Next, we consider a location-scale model as simulation example 2,
where both the location and the scale depend on a common index \(u=\textbf{ x}\mathbf{\beta}\). The
quantiles are “almost-linear-in-index" as in (K.
Yu and Jones 1998) when the single index u is close to zero:
\[\label{eq:sim2}
y=5 \cos (\textbf{ x}\mathbf{\beta})+ \exp(-(\textbf{
x}\mathbf{\beta})^2) + E, (\#eq:sim2)\] where \(\textbf{ x}\) is an \(n\times2\) design matrix that draws from an
independent normal distribution with a standard deviation of 0.25, and
the residual \(E\) follows an
exponential distribution with a mean 2. The single-index parameter \(\mathbf{\beta}= (1,2)^{\intercal} /
\sqrt{5}\).
The simulated data are generated with the following codes. The sample
size \(n = 400\) with 100 replications.
We only present the case when \(\tau =
0.50\) for demonstration purposes.
n <- 400
beta0 <- c(1, 2)/sqrt(5)
n.sim <- 100
tau <- 0.5
data <- generate.data(n, true.theta=beta0, setting = "setting3",ncopy = n.sim)

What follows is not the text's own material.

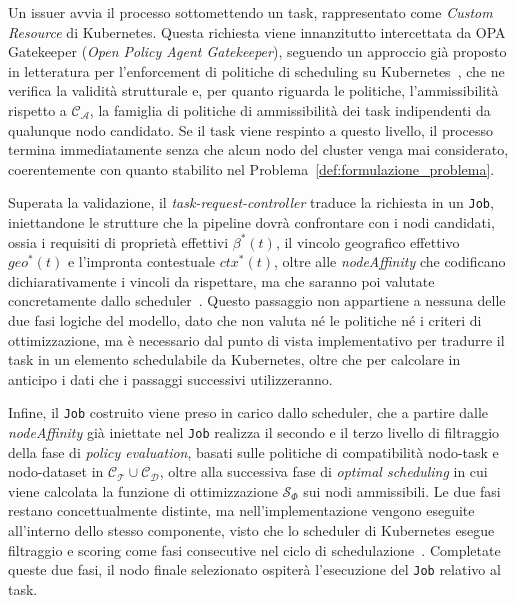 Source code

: Un issuer avvia il processo sottomettendo un task, rappresentato come \emph{Custom Resource} di Kubernetes. Questa richiesta viene innanzitutto intercettata da OPA Gatekeeper (\emph{Open Policy Agent Gatekeeper}), seguendo un approccio già proposto in letteratura per l'enforcement di politiche di scheduling su Kubernetes~\cite{policy-driven-sec-aware-scheduling-k8s}, che ne verifica la validità strutturale e, per quanto riguarda le politiche, l'ammissibilità rispetto a $\mathcal{C_A}$, la famiglia di politiche di ammissibilità dei task indipendenti da qualunque nodo candidato. Se il task viene respinto a questo livello, il processo termina immediatamente senza che alcun nodo del cluster venga mai considerato, coerentemente con quanto stabilito nel Problema~\ref{def:formulazione_problema}.

Superata la validazione, il \emph{task-request-controller} traduce la richiesta in un \texttt{Job}, iniettandone le strutture che la pipeline dovrà confrontare con i nodi candidati, ossia i requisiti di proprietà effettivi $\beta^*(t)$, il vincolo geografico effettivo $geo^*(t)$ e l'impronta contestuale $ctx^*(t)$, oltre alle \emph{nodeAffinity} che codificano dichiarativamente i vincoli da rispettare, ma che saranno poi valutate concretamente dallo scheduler~\cite{k8s-node-affinity}. Questo passaggio non appartiene a nessuna delle due fasi logiche del modello, dato che non valuta né le politiche né i criteri di ottimizzazione, ma è necessario dal punto di vista implementativo per tradurre il task in un elemento schedulabile da Kubernetes, oltre che per calcolare in anticipo i dati che i passaggi successivi utilizzeranno.

Infine, il \texttt{Job} costruito viene preso in carico dallo scheduler, che a partire dalle \emph{nodeAffinity} già iniettate nel \texttt{Job} realizza il secondo e il terzo livello di filtraggio della fase di \emph{policy evaluation}, basati sulle politiche di compatibilità nodo-task e nodo-dataset in $\mathcal{C_T} \cup \mathcal{C_D}$, oltre alla successiva fase di \emph{optimal scheduling} in cui viene calcolata la funzione di ottimizzazione $\mathcal{S}_\Phi$ sui nodi ammissibili. Le due fasi restano concettualmente distinte, ma nell'implementazione vengono eseguite all'interno dello stesso componente, visto che lo scheduler di Kubernetes esegue filtraggio e scoring come fasi consecutive nel ciclo di schedulazione~\cite{k8s-scheduler-framework, k8s-scheduler}. Completate queste due fasi, il nodo finale selezionato ospiterà l'esecuzione del \texttt{Job} relativo al task.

sim.results <- foreach(m = 1:n.sim,.combine = "rbind") %do% {
X <- data$X
Y <- data$Y[[m]]
est <- siqr(Y, X, beta.initial = NULL, tau=tau,maxiter = 30,tol = 1e-8)
est$beta
}
est.mean <- c(tau,apply(sim.results,2,mean))
names(est.mean) <- c("tau","beta1.hat","beta2.hat")
est.mean
est.mean <- cbind(p_vec,apply(sim_results,c(1,2),sd))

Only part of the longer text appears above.